Afin de ne pas être encore plus bête qu’un mollusque

Préambule

Le mollusque, au moins, développe une carapace pour se prémunir d’un environnement hostile. Il s’auto-organise pour vivre peinard dans sa coquille et grossir au gré des vagues, en s’alimentant de plancton microscopique. La bête développe une stratégie ! Ce n’est pas totalement idiot, un mollusque ! Il sait, dans son intimité, qu’il existe de l’altérité qui ne lui veut pas forcément du bien ; son corps s’organise en conséquence. Il ne fuit pas ses responsabilités d’être vivant en se remettant entièrement entre les mains de l’intelligence du grand Tout marin : celui-ci n’est pas forcément bienveillant, car dans le plancton se cachent parfois du plastique ou des traces d’hydrocarbures.

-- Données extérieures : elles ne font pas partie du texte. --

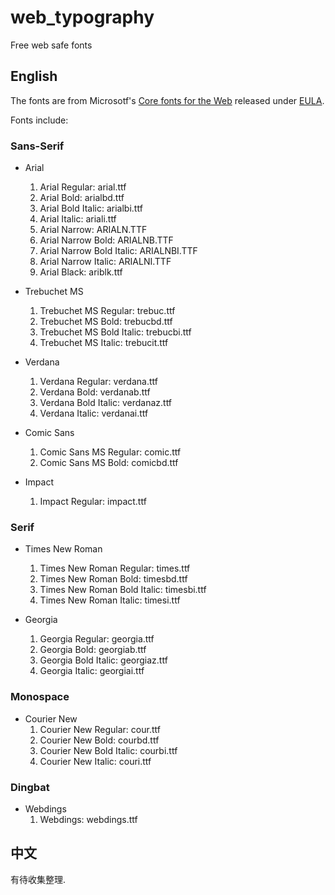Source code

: # web_typography #

Free web safe fonts

## English ##

The fonts are from Microsotf's [Core fonts for the Web](https://en.wikipedia.org/wiki/Core_fonts_for_the_Web)
 released under [EULA](https://en.wikipedia.org/wiki/End-user_license_agreement).

Fonts include:

### Sans-Serif ###

* Arial
  1. Arial Regular: arial.ttf
  2. Arial Bold: arialbd.ttf
  3. Arial Bold Italic: arialbi.ttf
  4. Arial Italic: ariali.ttf
  5. Arial Narrow: ARIALN.TTF
  6. Arial Narrow Bold: ARIALNB.TTF
  7. Arial Narrow Bold Italic: ARIALNBI.TTF
  8. Arial Narrow Italic: ARIALNI.TTF
  9. Arial Black: ariblk.ttf

* Trebuchet MS
  1. Trebuchet MS Regular: trebuc.ttf
  2. Trebuchet MS Bold: trebucbd.ttf
  3. Trebuchet MS Bold Italic: trebucbi.ttf
  4. Trebuchet MS Italic: trebucit.ttf

* Verdana
  1. Verdana Regular: verdana.ttf
  2. Verdana Bold: verdanab.ttf
  3. Verdana Bold Italic: verdanaz.ttf
  4. Verdana Italic: verdanai.ttf

* Comic Sans
  1. Comic Sans MS Regular: comic.ttf
  2. Comic Sans MS Bold: comicbd.ttf

* Impact
  1. Impact Regular: impact.ttf

### Serif ###

* Times New Roman
  1. Times New Roman Regular: times.ttf
  2. Times New Roman Bold: timesbd.ttf
  3. Times New Roman Bold Italic: timesbi.ttf
  4. Times New Roman Italic: timesi.ttf

* Georgia
  1. Georgia Regular: georgia.ttf
  2. Georgia Bold: georgiab.ttf
  3. Georgia Bold Italic: georgiaz.ttf
  4. Georgia Italic: georgiai.ttf

### Monospace ###

* Courier New
  1. Courier New Regular: cour.ttf
  2. Courier New Bold: courbd.ttf
  3. Courier New Bold Italic: courbi.ttf
  4. Courier New Italic: couri.ttf

### Dingbat ###

* Webdings
  1. Webdings: webdings.ttf

## 中文 ##

有待收集整理.
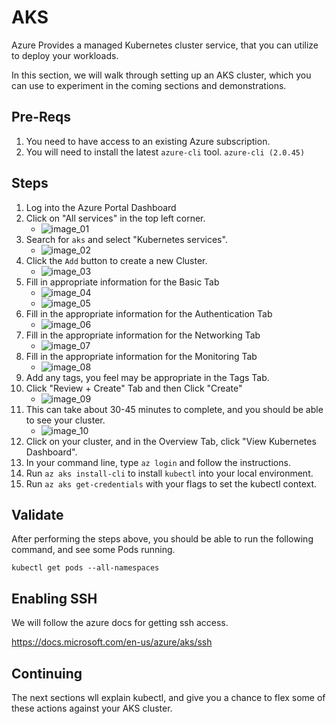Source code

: # AKS

Azure Provides a managed Kubernetes cluster service, that you can utilize to deploy your workloads.

In this section, we will walk through setting up an AKS cluster, which you can use to experiment in the coming sections and demonstrations.


## Pre-Reqs

1. You need to have access to an existing Azure subscription.
2. You will need to install the latest `azure-cli` tool. `azure-cli (2.0.45)`

## Steps

1. Log into the Azure Portal Dashboard
2. Click on "All services" in the top left corner.
	- ![image_01](aks_images/image_01.png)
3. Search for `aks` and select "Kubernetes services".
	- ![image_02](aks_images/image_02.png)
4. Click the `Add` button to create a new Cluster.
	- ![image_03](aks_images/image_03.png)
5. Fill in appropriate information for the Basic Tab
	- ![image_04](aks_images/image_04.png)
	- ![image_05](aks_images/image_05.png)
6. Fill in the appropriate information for the Authentication Tab
	- ![image_06](aks_images/image_06.png)
6. Fill in the appropriate information for the Networking Tab
	- ![image_07](aks_images/image_07.png)
6. Fill in the appropriate information for the Monitoring Tab
	- ![image_08](aks_images/image_08.png)
7. Add any tags, you feel may be appropriate in the Tags Tab.
8. Click "Review + Create" Tab and then Click "Create"
	- ![image_09](aks_images/image_09.png)
9. This can take about 30-45 minutes to complete, and you should be able to see your cluster.
	- ![image_10](aks_images/image_10.png)
10. Click on your cluster, and in the Overview Tab, click "View Kubernetes Dashboard".
11. In your command line, type `az login` and follow the instructions.
12. Run `az aks install-cli` to install `kubectl` into your local environment.
13. Run `az aks get-credentials` with your flags to set the kubectl context.


## Validate

After performing the steps above, you should be able to run the following command, and see some Pods running.

`kubectl get pods --all-namespaces`

## Enabling SSH

We will follow the azure docs for getting ssh access.

https://docs.microsoft.com/en-us/azure/aks/ssh

## Continuing

The next sections wll explain kubectl, and give you a chance to flex some of these actions against your AKS cluster.
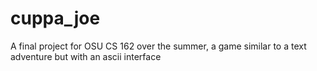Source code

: # cuppa_joe
A final project for OSU CS 162 over the summer, a game similar to a text adventure but with an ascii interface
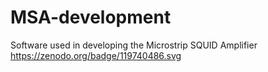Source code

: # MSA-development
Software used in developing the Microstrip SQUID Amplifier
https://zenodo.org/badge/119740486.svg
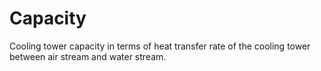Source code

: Capacity
========

Cooling tower capacity in terms of heat transfer rate of the cooling tower between air stream and water stream.

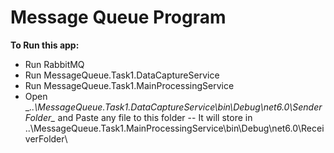# Message Queue Program
**To Run this app:**
- Run RabbitMQ
- Run MessageQueue.Task1.DataCaptureService
- Run MessageQueue.Task1.MainProcessingService
- Open __..\MessageQueue.Task1.DataCaptureService\bin\Debug\net6.0\SenderFolder\__ and Paste any file to this folder
-- It will store in ..\MessageQueue.Task1.MainProcessingService\bin\Debug\net6.0\ReceiverFolder\
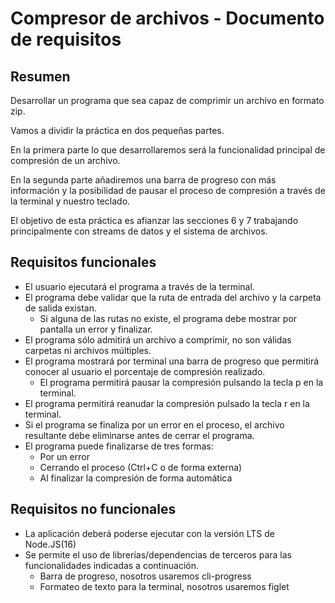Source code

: # Compresor de archivos - Documento de requisitos

## Resumen

Desarrollar un programa que sea capaz de comprimir un archivo en formato zip.

Vamos a dividir la práctica en dos pequeñas partes.

En la primera parte lo que desarrollaremos será la funcionalidad principal de compresión de un archivo.

En la segunda parte añadiremos una barra de progreso con más información y la posibilidad de pausar el proceso de compresión a través de la terminal y nuestro teclado.

El objetivo de esta práctica es afianzar las secciones 6 y 7 trabajando principalmente con streams de datos y el sistema de archivos.

## Requisitos funcionales

- El usuario ejecutará el programa a través de la terminal.
- El programa debe validar que la ruta de entrada del archivo y la carpeta de salida existan.
  - Si alguna de las rutas no existe, el programa debe mostrar por pantalla un error y finalizar.
- El programa sólo admitirá un archivo a comprimir, no son válidas carpetas ni archivos múltiples.
- El programa mostrará por terminal una barra de progreso que permitirá conocer al usuario el porcentaje de compresión realizado.
  - El programa permitirá pausar la compresión pulsando la tecla p en la terminal.
- El programa permitirá reanudar la compresión pulsado la tecla r en la terminal.
- Si el programa se finaliza por un error en el proceso, el archivo resultante debe eliminarse antes de cerrar el programa.
- El programa puede finalizarse de tres formas:
  - Por un error
  - Cerrando el proceso (Ctrl+C o de forma externa)
  - Al finalizar la compresión de forma automática

## Requisitos no funcionales

- La aplicación deberá poderse ejecutar con la versión LTS de Node.JS(16)
- Se permite el uso de librerías/dependencias de terceros para las funcionalidades indicadas a continuación.
  - Barra de progreso, nosotros usaremos cli-progress
  - Formateo de texto para la terminal, nosotros usaremos figlet
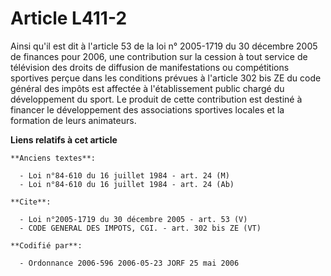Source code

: # Article L411-2

Ainsi qu'il est dit à l'article 53 de la loi n° 2005-1719 du 30 décembre 2005 de finances pour 2006, une contribution sur la
cession à tout service de télévision des droits de diffusion de manifestations ou compétitions sportives perçue dans les
conditions prévues à l'article 302 bis ZE du code général des impôts est affectée à l'établissement public chargé du
développement du sport. Le produit de cette contribution est destiné à financer le développement des associations sportives
locales et la formation de leurs animateurs.

**Liens relatifs à cet article**

	**Anciens textes**:

	  - Loi n°84-610 du 16 juillet 1984 - art. 24 (M)
	  - Loi n°84-610 du 16 juillet 1984 - art. 24 (Ab)

	**Cite**:

	  - Loi n°2005-1719 du 30 décembre 2005 - art. 53 (V)
	  - CODE GENERAL DES IMPOTS, CGI. - art. 302 bis ZE (VT)

	**Codifié par**:

	  - Ordonnance 2006-596 2006-05-23 JORF 25 mai 2006
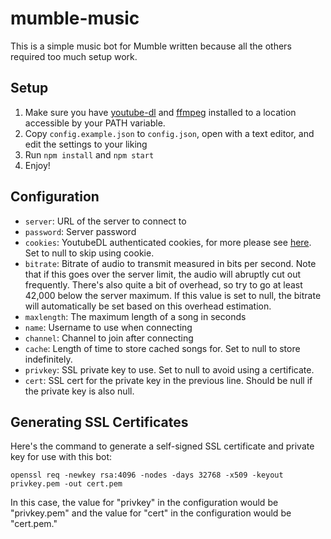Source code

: # mumble-music

This is a simple music bot for Mumble written because all the others required too much setup work.

## Setup

1. Make sure you have [youtube-dl](https://youtube-dl.org/) and [ffmpeg](https://ffmpeg.org/) installed to a location accessible by your PATH variable.
2. Copy `config.example.json` to `config.json`, open with a text editor, and edit the settings to your liking
3. Run `npm install` and `npm start`
4. Enjoy!

## Configuration

* `server`: URL of the server to connect to
* `password`: Server password
* `cookies`: YoutubeDL authenticated cookies, for more please see [here](https://github.com/ytdl-org/youtube-dl/issues/26054#issuecomment-754093206). Set to null to skip using cookie.
* `bitrate`: Bitrate of audio to transmit measured in bits per second. Note that if this goes over the server limit, the audio will abruptly cut out frequently. There's also quite a bit of overhead, so try to go at least 42,000 below the server maximum. If this value is set to null, the bitrate will automatically be set based on this overhead estimation.
* `maxlength`: The maximum length of a song in seconds
* `name`: Username to use when connecting
* `channel`: Channel to join after connecting
* `cache`: Length of time to store cached songs for. Set to null to store indefinitely.
* `privkey`: SSL private key to use. Set to null to avoid using a certificate.
* `cert`: SSL cert for the private key in the previous line. Should be null if the private key is also null.

## Generating SSL Certificates

Here's the command to generate a self-signed SSL certificate and private key for use with this bot:

`openssl req -newkey rsa:4096 -nodes -days 32768 -x509 -keyout privkey.pem -out cert.pem`

In this case, the value for "privkey" in the configuration would be "privkey.pem" and the value for "cert" in the configuration would be "cert.pem."
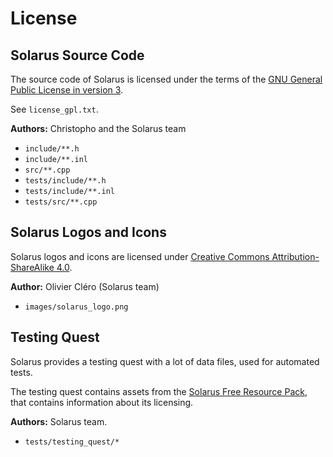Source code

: # License

## Solarus Source Code

The source code of Solarus is licensed under the terms of
the [GNU General Public License in version 3](https://www.gnu.org/copyleft/gpl.html).

See `license_gpl.txt`.

**Authors:** Christopho and the Solarus team

- `include/**.h`
- `include/**.inl`
- `src/**.cpp`
- `tests/include/**.h`
- `tests/include/**.inl`
- `tests/src/**.cpp`

## Solarus Logos and Icons

Solarus logos and icons are licensed under
[Creative Commons Attribution-ShareAlike 4.0](http://creativecommons.org/licenses/by-sa/4.0/).

**Author:** Olivier Cléro (Solarus team)

- `images/solarus_logo.png`

## Testing Quest

Solarus provides a testing quest with a lot of data files, used for
automated tests.

The testing quest contains assets from the [Solarus Free Resource Pack](https://gitlab.com/solarus-games/solarus-free-resource-pack), that contains information about its
licensing.

**Authors:** Solarus team.

- `tests/testing_quest/*`
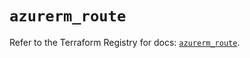 # `azurerm_route`

Refer to the Terraform Registry for docs: [`azurerm_route`](https://registry.terraform.io/providers/hashicorp/azurerm/3.103.1/docs/resources/route).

Il en est autrement pour l’homme, visiblement, qui prend le chemin d’être encore plus con qu’un mollusque : il brûle d’envie de s’en remettre entièrement à l’Intelligence Artificielle, de confier sa vie, ses compétences, sa créativité, son intelligence au Grand Tout googlisé.
Que lui restera-t-il ? Rien. Il veut écrire ? Tss ! La machine écrit mieux que lui. Il veut danser ? Les robots seront plus performants. Il veut baiser ? Qu’il aille dans les bordels 3D avec combinaison sensorielle : il y trouvera des femmes (ou des hommes) plus belles (ou plus beaux) qu’il (ou qu’elle) ne puisse jamais l’imaginer, et jouira au moins quatre fois parce que la machine aura l’art de stimuler son périnée. Autrement dit, il pourra, à tout point de vue, se passer des autres… Ces sales autres qui font de sa vie un enfer, parce qu’ils sont des alter ego contrarients, des miroirs agaçants : ils désirent comme lui, le jalousent, l’imitent, veulent lui faire la guerre…

Ah, les zôtres, qu’est-ce qu’ils m’emmerdent ! Alors autant poser une interface entre eux et moi – l’écran – jusque dans la guerre. À ce titre, je leur envoie des milliers de drones qui leur explosent à la gueule, et je me délecte en contemplant leur face terrorisée sur mon écran de PC.

Vive la machine et l’intelligence artificielle ! Ainsi nous pourrons nous autoriser à être plus cons que des mollusques, et mépriser les ZÔTREs pour n’avoir avec eux que des écrans plus solides qu’une coquille.


Ci-après :

Pour les quelques rares (et je pense qu’ils sont de plus en plus rares, ces dingues absolus !)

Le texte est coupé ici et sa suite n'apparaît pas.